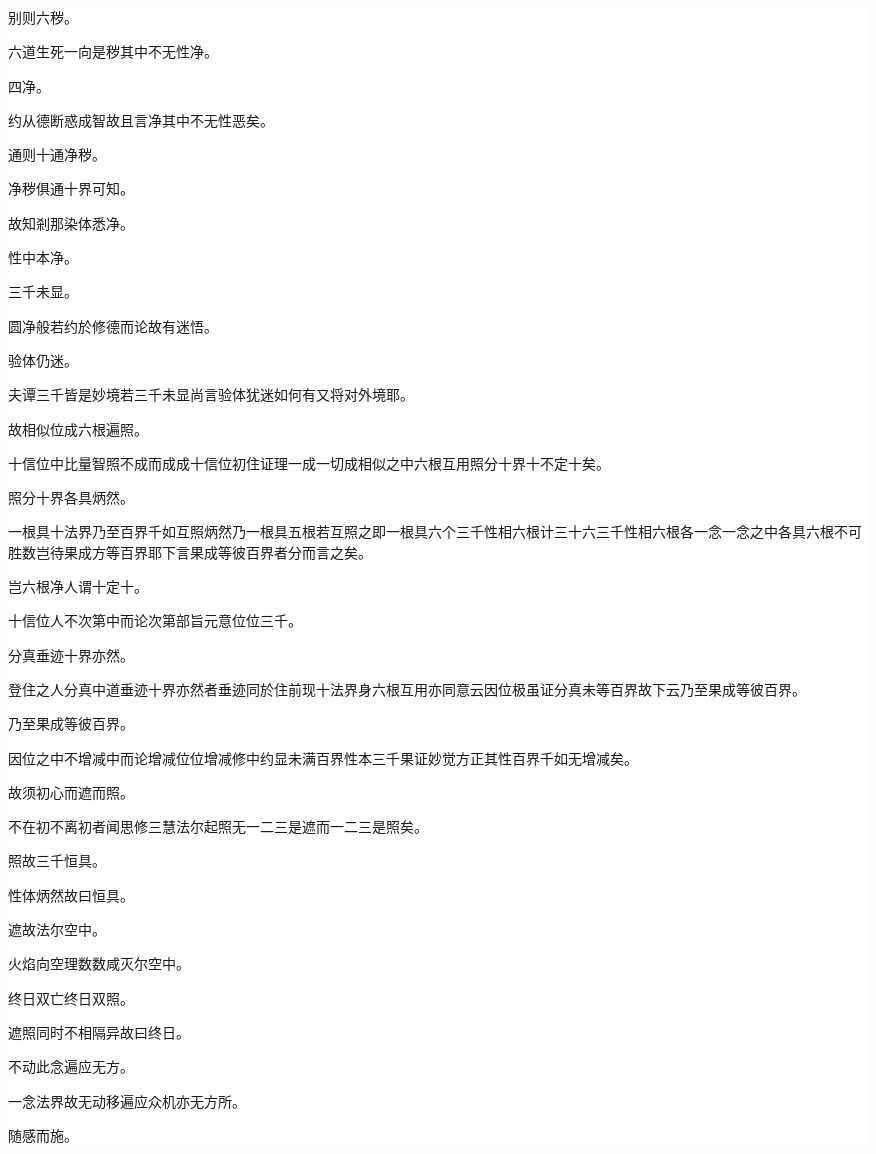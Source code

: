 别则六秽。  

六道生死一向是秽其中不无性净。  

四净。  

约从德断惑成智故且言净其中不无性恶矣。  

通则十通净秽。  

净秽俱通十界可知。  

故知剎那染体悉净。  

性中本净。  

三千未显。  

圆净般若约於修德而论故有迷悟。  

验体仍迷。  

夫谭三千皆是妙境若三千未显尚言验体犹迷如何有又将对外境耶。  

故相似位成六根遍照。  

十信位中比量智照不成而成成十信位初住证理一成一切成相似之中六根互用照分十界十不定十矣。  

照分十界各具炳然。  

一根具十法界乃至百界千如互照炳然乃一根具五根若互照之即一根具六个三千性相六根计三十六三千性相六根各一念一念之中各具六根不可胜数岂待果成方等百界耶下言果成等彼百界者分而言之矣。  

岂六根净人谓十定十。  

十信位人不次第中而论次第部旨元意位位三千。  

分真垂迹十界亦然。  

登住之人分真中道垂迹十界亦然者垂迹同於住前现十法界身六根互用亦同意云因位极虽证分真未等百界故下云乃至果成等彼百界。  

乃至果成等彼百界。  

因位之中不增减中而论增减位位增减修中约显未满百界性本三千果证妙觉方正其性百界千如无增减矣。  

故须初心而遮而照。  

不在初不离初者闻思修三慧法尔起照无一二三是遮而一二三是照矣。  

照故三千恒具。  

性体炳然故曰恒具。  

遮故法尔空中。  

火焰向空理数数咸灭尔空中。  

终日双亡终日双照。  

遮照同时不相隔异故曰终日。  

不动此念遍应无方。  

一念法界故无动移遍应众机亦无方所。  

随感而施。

• **Problem to work on**
What needs duplicating is the run of lines from the one containing "夫谭三千皆是妙境若三千未显尚言验体犹迷如何有又将对外境耶。" through the last line of the entries above, exact and complete.

• **Reply to the exercise**
夫谭三千皆是妙境若三千未显尚言验体犹迷如何有又将对外境耶。  

故相似位成六根遍照。  

十信位中比量智照不成而成成十信位初住证理一成一切成相似之中六根互用照分十界十不定十矣。  

照分十界各具炳然。  

一根具十法界乃至百界千如互照炳然乃一根具五根若互照之即一根具六个三千性相六根计三十六三千性相六根各一念一念之中各具六根不可胜数岂待果成方等百界耶下言果成等彼百界者分而言之矣。  

岂六根净人谓十定十。  

十信位人不次第中而论次第部旨元意位位三千。  

分真垂迹十界亦然。  

登住之人分真中道垂迹十界亦然者垂迹同於住前现十法界身六根互用亦同意云因位极虽证分真未等百界故下云乃至果成等彼百界。  

乃至果成等彼百界。  

因位之中不增减中而论增减位位增减修中约显未满百界性本三千果证妙觉方正其性百界千如无增减矣。  

故须初心而遮而照。  

不在初不离初者闻思修三慧法尔起照无一二三是遮而一二三是照矣。  

照故三千恒具。  

性体炳然故曰恒具。  

遮故法尔空中。  

火焰向空理数数咸灭尔空中。  

终日双亡终日双照。  

遮照同时不相隔异故曰终日。  

不动此念遍应无方。  

一念法界故无动移遍应众机亦无方所。  

随感而施。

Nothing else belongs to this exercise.